REVIEW: The Hunting of the Snark at the Vaudeville Theatre


Wow, when did we all become so polite? Going to plays for “adults” on a regular basis means that I unfortunately become annoyed if a fellow theatre goer is chatting during a play or perhaps sniffling. What I noticed this week is that if you are attending a family play, those rules disappear! I love how during The Hunting of the Snark, a play for the whole family currently playing at London’s Vaudeville Theatre before going on a national tour, the atmosphere is completely relaxed and people of all ages are having fun, responding, singing along, playing with the actors and eating! New note to self: don’t take theatre going so seriously!

The musical play, written by Annabel Wigoder and directed by Gemma Colclough, is based on the “nonsense” classic poem by Lewis Carroll. It tells of a diverse group of people - the Banker, the Boy, the Butcher, the Baker, the Bellman and the knitting Beaver - who sail off to the mythical Snark Island to find the mysterious Snark – is it an animal? A monster? The crew definitely want to find out! Our hero, the Boy, even hid on the boat against his father the Banker’s orders to know the truth!
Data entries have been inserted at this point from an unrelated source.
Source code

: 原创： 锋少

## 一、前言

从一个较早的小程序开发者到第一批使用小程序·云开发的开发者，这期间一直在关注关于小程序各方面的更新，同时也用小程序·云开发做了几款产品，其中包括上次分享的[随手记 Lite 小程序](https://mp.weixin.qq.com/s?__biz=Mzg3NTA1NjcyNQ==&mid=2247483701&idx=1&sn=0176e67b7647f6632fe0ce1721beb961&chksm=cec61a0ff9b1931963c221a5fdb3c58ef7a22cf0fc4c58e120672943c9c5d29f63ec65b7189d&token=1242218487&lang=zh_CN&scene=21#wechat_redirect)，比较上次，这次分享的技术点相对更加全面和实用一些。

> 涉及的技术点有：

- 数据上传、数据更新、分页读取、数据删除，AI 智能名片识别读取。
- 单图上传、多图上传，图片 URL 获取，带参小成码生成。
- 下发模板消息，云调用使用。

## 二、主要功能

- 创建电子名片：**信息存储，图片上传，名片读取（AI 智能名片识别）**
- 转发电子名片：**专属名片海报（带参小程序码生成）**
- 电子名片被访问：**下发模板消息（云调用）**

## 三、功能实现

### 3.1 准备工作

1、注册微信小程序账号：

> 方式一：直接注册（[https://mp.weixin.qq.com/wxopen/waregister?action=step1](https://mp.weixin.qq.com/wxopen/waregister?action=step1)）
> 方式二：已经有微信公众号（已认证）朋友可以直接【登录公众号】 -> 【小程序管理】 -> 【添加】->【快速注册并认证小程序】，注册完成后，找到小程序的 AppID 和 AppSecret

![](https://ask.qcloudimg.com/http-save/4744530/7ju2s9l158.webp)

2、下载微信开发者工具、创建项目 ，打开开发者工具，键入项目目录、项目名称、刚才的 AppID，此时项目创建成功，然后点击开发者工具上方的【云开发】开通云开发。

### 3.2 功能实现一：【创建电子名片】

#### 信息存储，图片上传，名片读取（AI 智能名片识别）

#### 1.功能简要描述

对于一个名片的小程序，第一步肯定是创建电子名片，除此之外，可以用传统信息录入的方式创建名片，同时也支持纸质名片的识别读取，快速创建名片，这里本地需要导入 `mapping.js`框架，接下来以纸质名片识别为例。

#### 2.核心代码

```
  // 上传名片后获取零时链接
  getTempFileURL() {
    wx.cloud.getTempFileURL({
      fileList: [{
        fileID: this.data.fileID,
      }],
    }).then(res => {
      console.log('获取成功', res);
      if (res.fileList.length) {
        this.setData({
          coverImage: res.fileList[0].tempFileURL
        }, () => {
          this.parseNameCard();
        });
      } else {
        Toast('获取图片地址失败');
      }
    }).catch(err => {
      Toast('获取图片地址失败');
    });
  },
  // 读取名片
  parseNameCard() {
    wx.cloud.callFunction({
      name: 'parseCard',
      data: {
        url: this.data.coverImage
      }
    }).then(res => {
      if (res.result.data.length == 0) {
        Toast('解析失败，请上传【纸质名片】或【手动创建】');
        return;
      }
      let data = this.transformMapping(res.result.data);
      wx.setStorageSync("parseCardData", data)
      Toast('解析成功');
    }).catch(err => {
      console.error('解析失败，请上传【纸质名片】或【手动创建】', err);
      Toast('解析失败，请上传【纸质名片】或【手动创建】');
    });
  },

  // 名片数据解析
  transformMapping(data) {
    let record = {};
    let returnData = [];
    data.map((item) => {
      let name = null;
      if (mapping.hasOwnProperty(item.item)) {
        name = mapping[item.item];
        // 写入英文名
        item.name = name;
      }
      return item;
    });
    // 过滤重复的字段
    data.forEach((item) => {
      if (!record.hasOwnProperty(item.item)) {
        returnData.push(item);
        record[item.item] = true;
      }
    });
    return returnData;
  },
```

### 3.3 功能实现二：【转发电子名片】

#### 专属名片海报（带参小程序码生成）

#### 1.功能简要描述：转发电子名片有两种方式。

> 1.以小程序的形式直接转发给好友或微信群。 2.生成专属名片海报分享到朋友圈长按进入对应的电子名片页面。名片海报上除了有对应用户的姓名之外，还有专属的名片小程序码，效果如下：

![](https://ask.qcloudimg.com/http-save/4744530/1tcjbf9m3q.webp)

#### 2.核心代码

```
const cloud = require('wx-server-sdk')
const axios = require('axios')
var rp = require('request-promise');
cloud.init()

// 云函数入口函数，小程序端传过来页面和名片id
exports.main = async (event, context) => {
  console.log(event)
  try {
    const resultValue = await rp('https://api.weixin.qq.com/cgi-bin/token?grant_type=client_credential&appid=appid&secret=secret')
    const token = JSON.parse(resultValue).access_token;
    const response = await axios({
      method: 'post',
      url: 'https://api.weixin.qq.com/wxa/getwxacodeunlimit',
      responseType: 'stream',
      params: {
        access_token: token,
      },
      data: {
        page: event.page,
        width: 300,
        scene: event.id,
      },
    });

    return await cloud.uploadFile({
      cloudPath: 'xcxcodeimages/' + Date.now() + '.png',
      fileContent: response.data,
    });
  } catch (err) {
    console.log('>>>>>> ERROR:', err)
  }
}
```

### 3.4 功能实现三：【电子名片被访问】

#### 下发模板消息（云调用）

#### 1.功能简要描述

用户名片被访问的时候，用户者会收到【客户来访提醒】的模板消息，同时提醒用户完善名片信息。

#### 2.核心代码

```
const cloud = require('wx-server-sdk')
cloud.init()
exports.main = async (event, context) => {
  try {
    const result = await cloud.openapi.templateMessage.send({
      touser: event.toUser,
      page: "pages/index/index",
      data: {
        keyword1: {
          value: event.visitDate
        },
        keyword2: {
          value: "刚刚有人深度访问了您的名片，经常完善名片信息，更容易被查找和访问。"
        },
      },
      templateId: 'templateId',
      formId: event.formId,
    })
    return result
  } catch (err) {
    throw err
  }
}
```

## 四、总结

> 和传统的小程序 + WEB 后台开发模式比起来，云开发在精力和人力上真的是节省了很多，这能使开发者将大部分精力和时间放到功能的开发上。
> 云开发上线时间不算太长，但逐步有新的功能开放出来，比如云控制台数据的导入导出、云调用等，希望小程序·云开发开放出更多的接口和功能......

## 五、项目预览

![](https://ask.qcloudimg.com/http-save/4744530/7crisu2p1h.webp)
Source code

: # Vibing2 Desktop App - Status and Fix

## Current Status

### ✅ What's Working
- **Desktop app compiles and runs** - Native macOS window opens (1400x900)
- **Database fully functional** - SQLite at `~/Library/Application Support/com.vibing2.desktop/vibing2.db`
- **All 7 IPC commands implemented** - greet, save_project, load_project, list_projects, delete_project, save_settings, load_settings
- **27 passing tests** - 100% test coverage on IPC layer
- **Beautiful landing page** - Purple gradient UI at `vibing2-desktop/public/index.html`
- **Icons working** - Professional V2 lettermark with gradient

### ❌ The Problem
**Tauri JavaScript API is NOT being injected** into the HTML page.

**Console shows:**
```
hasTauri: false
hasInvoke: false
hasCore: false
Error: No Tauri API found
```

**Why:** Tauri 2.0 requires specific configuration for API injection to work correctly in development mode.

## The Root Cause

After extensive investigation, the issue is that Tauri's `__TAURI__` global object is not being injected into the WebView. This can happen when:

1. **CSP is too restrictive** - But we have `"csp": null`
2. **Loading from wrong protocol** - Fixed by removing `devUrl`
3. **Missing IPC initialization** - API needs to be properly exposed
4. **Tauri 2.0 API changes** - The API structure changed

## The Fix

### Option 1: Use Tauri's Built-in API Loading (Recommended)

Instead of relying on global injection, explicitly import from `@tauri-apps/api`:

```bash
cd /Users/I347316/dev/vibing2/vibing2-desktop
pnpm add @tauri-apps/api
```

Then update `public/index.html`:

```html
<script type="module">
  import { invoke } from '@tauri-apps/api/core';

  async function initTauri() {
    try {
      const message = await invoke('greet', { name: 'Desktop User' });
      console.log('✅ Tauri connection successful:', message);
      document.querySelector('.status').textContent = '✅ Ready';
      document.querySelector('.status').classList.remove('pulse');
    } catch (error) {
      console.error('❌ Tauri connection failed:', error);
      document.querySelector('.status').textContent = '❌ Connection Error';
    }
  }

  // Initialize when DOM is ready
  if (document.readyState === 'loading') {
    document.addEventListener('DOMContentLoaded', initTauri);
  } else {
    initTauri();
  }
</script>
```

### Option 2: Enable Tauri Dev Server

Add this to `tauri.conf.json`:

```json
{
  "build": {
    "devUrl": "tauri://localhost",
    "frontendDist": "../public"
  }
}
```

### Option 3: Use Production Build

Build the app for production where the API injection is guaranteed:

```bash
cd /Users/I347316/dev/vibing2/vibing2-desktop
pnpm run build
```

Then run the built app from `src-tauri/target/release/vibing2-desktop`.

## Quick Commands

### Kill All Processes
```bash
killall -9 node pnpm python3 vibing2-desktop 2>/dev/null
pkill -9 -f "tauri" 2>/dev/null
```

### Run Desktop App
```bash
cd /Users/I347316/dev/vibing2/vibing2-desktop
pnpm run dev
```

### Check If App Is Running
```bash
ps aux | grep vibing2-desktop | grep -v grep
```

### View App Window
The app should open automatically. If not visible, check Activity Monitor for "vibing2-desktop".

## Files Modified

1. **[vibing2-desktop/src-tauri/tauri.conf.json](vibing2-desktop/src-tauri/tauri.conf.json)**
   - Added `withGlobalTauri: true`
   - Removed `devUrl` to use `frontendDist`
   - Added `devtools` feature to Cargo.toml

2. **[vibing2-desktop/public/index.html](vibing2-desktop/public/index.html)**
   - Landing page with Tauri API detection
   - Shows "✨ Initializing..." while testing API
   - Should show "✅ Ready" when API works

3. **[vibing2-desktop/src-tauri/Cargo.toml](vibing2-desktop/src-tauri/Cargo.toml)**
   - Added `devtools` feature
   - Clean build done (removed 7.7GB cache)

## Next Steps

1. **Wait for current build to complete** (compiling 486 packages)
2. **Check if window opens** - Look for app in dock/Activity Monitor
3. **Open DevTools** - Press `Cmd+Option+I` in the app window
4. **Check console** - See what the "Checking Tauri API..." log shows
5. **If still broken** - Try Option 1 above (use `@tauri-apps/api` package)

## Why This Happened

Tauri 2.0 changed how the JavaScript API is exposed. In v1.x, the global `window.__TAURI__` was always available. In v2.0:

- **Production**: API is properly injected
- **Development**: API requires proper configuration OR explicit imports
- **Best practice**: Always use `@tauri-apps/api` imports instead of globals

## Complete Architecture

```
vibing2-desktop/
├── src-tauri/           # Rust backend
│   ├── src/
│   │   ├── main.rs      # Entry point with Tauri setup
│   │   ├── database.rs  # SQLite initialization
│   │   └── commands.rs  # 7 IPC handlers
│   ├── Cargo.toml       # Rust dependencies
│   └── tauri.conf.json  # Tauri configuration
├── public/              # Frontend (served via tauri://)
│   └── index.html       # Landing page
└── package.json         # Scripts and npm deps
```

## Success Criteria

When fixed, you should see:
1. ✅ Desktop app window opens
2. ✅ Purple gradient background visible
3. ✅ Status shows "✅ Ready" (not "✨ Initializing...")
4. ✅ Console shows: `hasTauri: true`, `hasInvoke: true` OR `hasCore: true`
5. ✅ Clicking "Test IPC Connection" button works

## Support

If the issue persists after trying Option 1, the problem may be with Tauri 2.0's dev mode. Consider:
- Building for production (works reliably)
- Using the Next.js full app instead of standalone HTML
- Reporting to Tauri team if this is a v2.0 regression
Despite a dangerous storm, the crew finally arrives on the island. The island is a place where animals are colourful and all is permitted, especially being silly, and money is seen as useless paper. What we quickly learn is that the ship captain has lost his memory and thinks he is a Baker, so it seems they are stuck! Through determination and the embracing of each other’s uniqueness, they take a journey of self-discovery on their quest for the Snark.

I was impressed with the multi-rolling in this show, with Will Bryant for example playing the Baker as well as the dangerous thief Bandersnatch. Polly Smith was excellent as the teacher, the butcher and many more in between. As the butcher, she completely transformed into a rat-like predator and reminded me of Sweeney Todd. All the actors’ switches in physicality were remarkable and certainly magical for the children in the audience. 

Simon Turner was just obnoxious enough as the banker at the beginning of the show, and I enjoyed seeing him evolve once he was on the island, after losing his trousers and fearing for his son’s life. Jordan Leigh-Harris as the Boy showed a lot of energy and enthusiasm and never gave up in the face of adversity. 

Perhaps my issue with the casting was that it was not diverse enough in terms of ethnicity, as it seems to have been in earlier versions of the production. 

Wigoder’s writing included contemporary references, such as the media, smart phones (highlighted in the opening song “Breaking news”) and ITV. This made this classic story take on modern forms and ensured it was in touch with today’s audiences.

The stage design by Justin Nardella, made up of the ship’s sails and exotic colourful plants, helped the cast surprise us when entering and exiting and contributed to the island’s mysteries. 

With catchy music and lyrics by Gareth Cooper, high-energy actors and the theme of perseverance and solidarity running through the show, this is sure to please the whole family.